◆ Material provided
────────────────────────────────────────

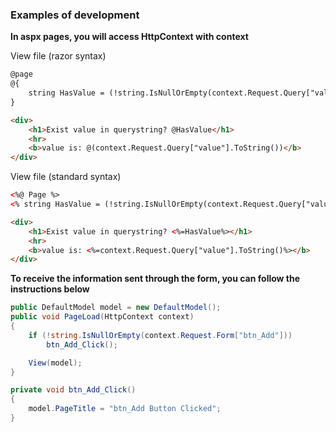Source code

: ### Examples of development

**In aspx pages, you will access HttpContext with context**

View file (razor syntax)
```aspx
@page
@{
    string HasValue = (!string.IsNullOrEmpty(context.Request.Query["value"]))? "Yes" : "No";
}

<div>
    <h1>Exist value in querystring? @HasValue</h1>
    <hr>
    <b>value is: @(context.Request.Query["value"].ToString())</b>
</div>
```

View file (standard syntax)
```aspx
<%@ Page %>
<% string HasValue = (!string.IsNullOrEmpty(context.Request.Query["value"]))? "Yes" : "No"; %>

<div>
    <h1>Exist value in querystring? <%=HasValue%></h1>
    <hr>
    <b>value is: <%=context.Request.Query["value"].ToString()%></b>
</div>
```

**To receive the information sent through the form, you can follow the instructions below**
```csharp
public DefaultModel model = new DefaultModel();
public void PageLoad(HttpContext context)
{
    if (!string.IsNullOrEmpty(context.Request.Form["btn_Add"]))
        btn_Add_Click();

    View(model);
}

private void btn_Add_Click()
{
    model.PageTitle = "btn_Add Button Clicked";
}
```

────────────────────────────────────────

◆ Work task
Each line holding "ToString" in the records should be copied out.

◆ Reply to the task
    <b>value is: @(context.Request.Query["value"].ToString())</b>
    <b>value is: <%=context.Request.Query["value"].ToString()%></b>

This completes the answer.